• Work to complete
Once the line containing "Once S3 is configured" is found, retype it and each line after it through the last entry below, word for word, and nothing else.

• Input records
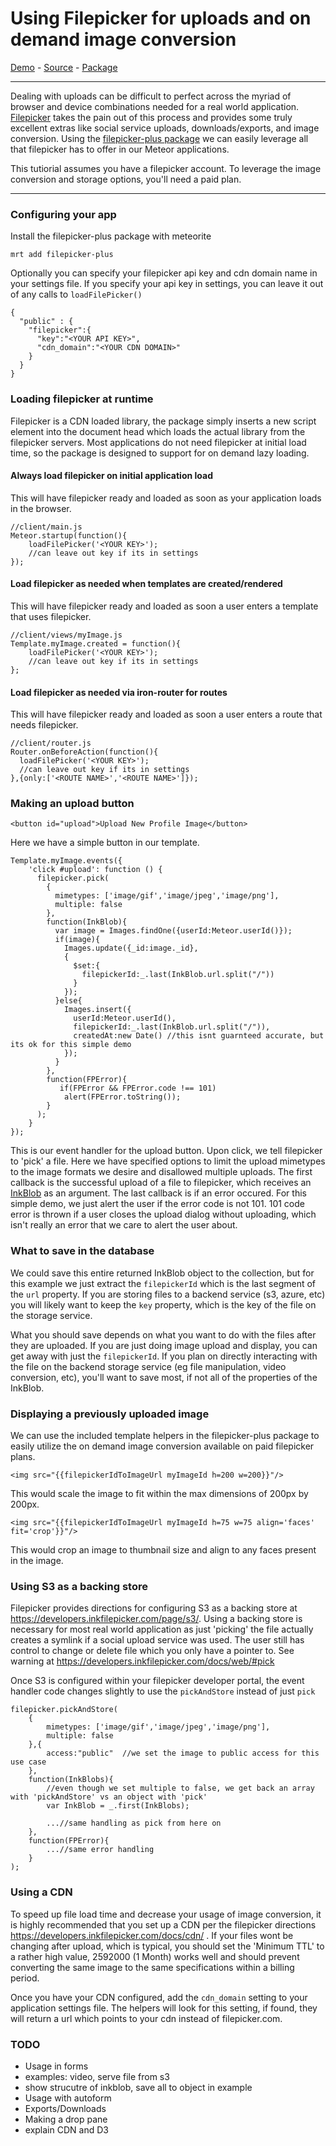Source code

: # Using Filepicker for uploads and on demand image conversion

[Demo](http://filepicker-plus.meteor.com/) - [Source](filepicker-plus-example/) - [Package](https://atmospherejs.com/package/filepicker-plus)

----------

Dealing with uploads can be difficult to perfect across the myriad of browser and device combinations needed for a real world application.  [Filepicker](https://www.inkfilepicker.com/) takes the pain out of this process and provides some truly excellent extras like social service uploads, downloads/exports, and image conversion.  Using the [filepicker-plus package](https://atmospherejs.com/package/filepicker-plus) we can easily leverage all that filepicker has to offer in our Meteor applications.

This tutiorial assumes you have a filepicker account.  To leverage the image conversion and storage options, you'll need a paid plan.

----------

### Configuring your app

Install the filepicker-plus package with meteorite
```
mrt add filepicker-plus
```

Optionally you can specify your filepicker api key and cdn domain name in your settings file.  If you specify your api key in settings, you can leave it out of any calls to `loadFilePicker()`
```
{
  "public" : {
    "filepicker":{
      "key":"<YOUR API KEY>",
      "cdn_domain":"<YOUR CDN DOMAIN>"
    }
  }
}
```

### Loading filepicker at runtime

Filepicker is a CDN loaded library, the package simply inserts a new script element into the document head which loads the actual library from the filepicker servers.  Most applications do not need filepicker at initial load time, so the package is designed to support for on demand lazy loading.

#### Always load filepicker on initial application load  
This will have filepicker ready and loaded as soon as your application loads in the browser.
```
//client/main.js
Meteor.startup(function(){
	loadFilePicker('<YOUR KEY>');
	//can leave out key if its in settings
});
```

#### Load filepicker as needed when templates are created/rendered  
This will have filepicker ready and loaded as soon a user enters a template that uses filepicker.
```
//client/views/myImage.js
Template.myImage.created = function(){
	loadFilePicker('<YOUR KEY>');
	//can leave out key if its in settings
};
```

#### Load filepicker as needed via iron-router for routes  
This will have filepicker ready and loaded as soon a user enters a route that needs filepicker.
```
//client/router.js
Router.onBeforeAction(function(){
  loadFilePicker('<YOUR KEY>');
  //can leave out key if its in settings
},{only:['<ROUTE NAME>','<ROUTE NAME>']});
```

### Making an upload button

```
<button id="upload">Upload New Profile Image</button>
```
Here we have a simple button in our template.

```
Template.myImage.events({
	'click #upload': function () {
	  filepicker.pick(
	    {
	      mimetypes: ['image/gif','image/jpeg','image/png'],
	      multiple: false
	    },
	    function(InkBlob){
	      var image = Images.findOne({userId:Meteor.userId()});
	      if(image){
	        Images.update({_id:image._id},
	        {
	          $set:{
	            filepickerId:_.last(InkBlob.url.split("/"))
	          }  
	        });
	      }else{
	        Images.insert({
	          userId:Meteor.userId(),
	          filepickerId:_.last(InkBlob.url.split("/")),
	          createdAt:new Date() //this isnt guarnteed accurate, but its ok for this simple demo
	        });
	      }
	    },
	    function(FPError){
           if(FPError && FPError.code !== 101)
            alert(FPError.toString());
        }
	  );
	}
});
```
This is our event handler for the upload button.  Upon click, we tell filepicker to 'pick' a file.  Here we have specified options to limit the upload mimetypes to the image formats we desire and disallowed multiple uploads.  The first callback is the successful upload of a file to filepicker, which receives an [InkBlob](https://developers.inkfilepicker.com/docs/web/#inkblob) as an argument.  The last callback is if an error occured.  For this simple demo, we just alert the user if the error code is not 101.  101 code error is thrown if a user closes the upload dialog without uploading, which isn't really an error that we care to alert the user about.

### What to save in the database
We could save this entire returned InkBlob object to the collection, but for this example we just extract the `filepickerId` which is the last segment of the `url` property.  If you are storing files to a backend service (s3, azure, etc) you will likely want to keep the `key` property, which is the key of the file on the storage service.

What you should save depends on what you want to do with the files after they are uploaded.  If you are just doing image upload and display, you can get away with just the `filepickerId`.  If you plan on directly interacting with the file on the backend storage service (eg file manipulation, video conversion, etc), you'll want to save most, if not all of the properties of the InkBlob.

### Displaying a previously uploaded image

We can use the included template helpers in the filepicker-plus package to easily utilize the on demand image conversion available on paid filepicker plans.

```
<img src="{{filepickerIdToImageUrl myImageId h=200 w=200}}"/>
```
This would scale the image to fit within the max dimensions of 200px by 200px.

```
<img src="{{filepickerIdToImageUrl myImageId h=75 w=75 align='faces' fit='crop'}}"/>
```
This would crop an image to thumbnail size and align to any faces present in the image.


### Using S3 as a backing store

Filepicker provides directions for configuring S3 as a backing store at https://developers.inkfilepicker.com/page/s3/.  Using a backing store is necessary for most real world application as just 'picking' the file actually creates a symlink if a social upload service was used.  The user still has control to change or delete file which you only have a pointer to.  See warning at https://developers.inkfilepicker.com/docs/web/#pick

Once S3 is configured within your filepicker developer portal, the event handler code changes slightly to use the `pickAndStore` instead of just `pick`

```
filepicker.pickAndStore(
	{
		mimetypes: ['image/gif','image/jpeg','image/png'],
		multiple: false
	},{
		access:"public"  //we set the image to public access for this use case
	},
	function(InkBlobs){
		//even though we set multiple to false, we get back an array with 'pickAndStore' vs an object with 'pick'
		var InkBlob = _.first(InkBlobs);

		...//same handling as pick from here on
	},
	function(FPError){
		...//same error handling
	}
);
```

### Using a CDN

To speed up file load time and decrease your usage of image conversion, it is highly recommended that you set up a CDN per the filepicker directions https://developers.inkfilepicker.com/docs/cdn/ .  If your files wont be changing after upload, which is typical, you should set the 'Minimum TTL' to a rather high value, 2592000 (1 Month) works well and should prevent converting the same image to the same specifications within a billing period.

Once you have your CDN configured, add the `cdn_domain` setting to your application settings file.  The helpers will look for this setting, if found, they will return a url which points to your cdn instead of filepicker.com.


### TODO
* Usage in forms
* examples: video, serve file from s3
* show strucutre of inkblob, save all to object in example
* Usage with autoform
* Exports/Downloads
* Making a drop pane  
* explain CDN and D3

• Reply
Once S3 is configured within your filepicker developer portal, the event handler code changes slightly to use the `pickAndStore` instead of just `pick`

```
filepicker.pickAndStore(
	{
		mimetypes: ['image/gif','image/jpeg','image/png'],
		multiple: false
	},{
		access:"public"  //we set the image to public access for this use case
	},
	function(InkBlobs){
		//even though we set multiple to false, we get back an array with 'pickAndStore' vs an object with 'pick'
		var InkBlob = _.first(InkBlobs);

		...//same handling as pick from here on
	},
	function(FPError){
		...//same error handling
	}
);
```

### Using a CDN

To speed up file load time and decrease your usage of image conversion, it is highly recommended that you set up a CDN per the filepicker directions https://developers.inkfilepicker.com/docs/cdn/ .  If your files wont be changing after upload, which is typical, you should set the 'Minimum TTL' to a rather high value, 2592000 (1 Month) works well and should prevent converting the same image to the same specifications within a billing period.

Once you have your CDN configured, add the `cdn_domain` setting to your application settings file.  The helpers will look for this setting, if found, they will return a url which points to your cdn instead of filepicker.com.


### TODO
* Usage in forms
* examples: video, serve file from s3
* show strucutre of inkblob, save all to object in example
* Usage with autoform
* Exports/Downloads
* Making a drop pane  
* explain CDN and D3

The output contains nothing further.